▶ [EXERCISE GOAL]: Produce a perfect copy of the listing, matching each line.

▶ [PROVIDED ENTRIES]:
--*--
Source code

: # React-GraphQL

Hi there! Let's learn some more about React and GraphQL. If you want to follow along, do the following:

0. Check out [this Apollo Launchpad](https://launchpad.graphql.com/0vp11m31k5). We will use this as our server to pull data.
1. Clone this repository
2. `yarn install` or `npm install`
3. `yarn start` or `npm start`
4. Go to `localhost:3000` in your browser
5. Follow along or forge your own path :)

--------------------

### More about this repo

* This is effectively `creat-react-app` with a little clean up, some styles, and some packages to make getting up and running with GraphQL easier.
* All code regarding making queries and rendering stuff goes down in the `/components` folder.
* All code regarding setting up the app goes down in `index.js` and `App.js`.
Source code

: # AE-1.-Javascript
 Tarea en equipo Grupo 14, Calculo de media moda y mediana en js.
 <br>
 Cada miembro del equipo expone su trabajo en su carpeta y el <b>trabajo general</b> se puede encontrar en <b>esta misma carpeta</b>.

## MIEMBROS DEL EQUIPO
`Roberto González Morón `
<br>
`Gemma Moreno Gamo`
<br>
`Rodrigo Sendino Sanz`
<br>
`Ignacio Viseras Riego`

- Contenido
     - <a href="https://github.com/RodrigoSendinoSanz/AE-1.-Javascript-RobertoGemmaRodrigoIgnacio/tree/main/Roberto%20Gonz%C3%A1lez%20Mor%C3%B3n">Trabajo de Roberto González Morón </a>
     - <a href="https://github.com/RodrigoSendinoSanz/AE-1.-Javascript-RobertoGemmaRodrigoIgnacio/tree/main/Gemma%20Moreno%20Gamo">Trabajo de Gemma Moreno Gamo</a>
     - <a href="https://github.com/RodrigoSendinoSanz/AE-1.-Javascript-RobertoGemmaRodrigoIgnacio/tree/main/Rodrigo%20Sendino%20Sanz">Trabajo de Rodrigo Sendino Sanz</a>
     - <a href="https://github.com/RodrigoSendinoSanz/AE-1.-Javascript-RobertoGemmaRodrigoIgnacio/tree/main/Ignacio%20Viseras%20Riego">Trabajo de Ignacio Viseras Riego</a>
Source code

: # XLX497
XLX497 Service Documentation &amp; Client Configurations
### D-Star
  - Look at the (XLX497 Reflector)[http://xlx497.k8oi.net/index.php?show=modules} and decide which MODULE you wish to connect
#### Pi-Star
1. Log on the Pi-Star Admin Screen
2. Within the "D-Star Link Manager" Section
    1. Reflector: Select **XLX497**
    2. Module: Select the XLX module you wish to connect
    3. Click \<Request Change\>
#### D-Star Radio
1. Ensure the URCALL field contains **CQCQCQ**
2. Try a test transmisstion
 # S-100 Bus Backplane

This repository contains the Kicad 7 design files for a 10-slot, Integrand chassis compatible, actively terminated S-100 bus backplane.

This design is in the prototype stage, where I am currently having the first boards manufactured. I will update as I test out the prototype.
--*--
▶ [EXERCISE ANSWER]:
Source code

: # React-GraphQL

Hi there! Let's learn some more about React and GraphQL. If you want to follow along, do the following:

0. Check out [this Apollo Launchpad](https://launchpad.graphql.com/0vp11m31k5). We will use this as our server to pull data.
1. Clone this repository
2. `yarn install` or `npm install`
3. `yarn start` or `npm start`
4. Go to `localhost:3000` in your browser
5. Follow along or forge your own path :)

--------------------

### More about this repo

* This is effectively `creat-react-app` with a little clean up, some styles, and some packages to make getting up and running with GraphQL easier.
* All code regarding making queries and rendering stuff goes down in the `/components` folder.
* All code regarding setting up the app goes down in `index.js` and `App.js`.
Source code

: # AE-1.-Javascript
 Tarea en equipo Grupo 14, Calculo de media moda y mediana en js.
 <br>
 Cada miembro del equipo expone su trabajo en su carpeta y el <b>trabajo general</b> se puede encontrar en <b>esta misma carpeta</b>.

## MIEMBROS DEL EQUIPO
`Roberto González Morón `
<br>
`Gemma Moreno Gamo`
<br>
`Rodrigo Sendino Sanz`
<br>
`Ignacio Viseras Riego`

- Contenido
     - <a href="https://github.com/RodrigoSendinoSanz/AE-1.-Javascript-RobertoGemmaRodrigoIgnacio/tree/main/Roberto%20Gonz%C3%A1lez%20Mor%C3%B3n">Trabajo de Roberto González Morón </a>
     - <a href="https://github.com/RodrigoSendinoSanz/AE-1.-Javascript-RobertoGemmaRodrigoIgnacio/tree/main/Gemma%20Moreno%20Gamo">Trabajo de Gemma Moreno Gamo</a>
     - <a href="https://github.com/RodrigoSendinoSanz/AE-1.-Javascript-RobertoGemmaRodrigoIgnacio/tree/main/Rodrigo%20Sendino%20Sanz">Trabajo de Rodrigo Sendino Sanz</a>
     - <a href="https://github.com/RodrigoSendinoSanz/AE-1.-Javascript-RobertoGemmaRodrigoIgnacio/tree/main/Ignacio%20Viseras%20Riego">Trabajo de Ignacio Viseras Riego</a>
Source code

: # XLX497
XLX497 Service Documentation &amp; Client Configurations
### D-Star
  - Look at the (XLX497 Reflector)[http://xlx497.k8oi.net/index.php?show=modules} and decide which MODULE you wish to connect
#### Pi-Star
1. Log on the Pi-Star Admin Screen
2. Within the "D-Star Link Manager" Section
    1. Reflector: Select **XLX497**
    2. Module: Select the XLX module you wish to connect
    3. Click \<Request Change\>
#### D-Star Radio
1. Ensure the URCALL field contains **CQCQCQ**
2. Try a test transmisstion
 # S-100 Bus Backplane

This repository contains the Kicad 7 design files for a 10-slot, Integrand chassis compatible, actively terminated S-100 bus backplane.

This design is in the prototype stage, where I am currently having the first boards manufactured. I will update as I test out the prototype.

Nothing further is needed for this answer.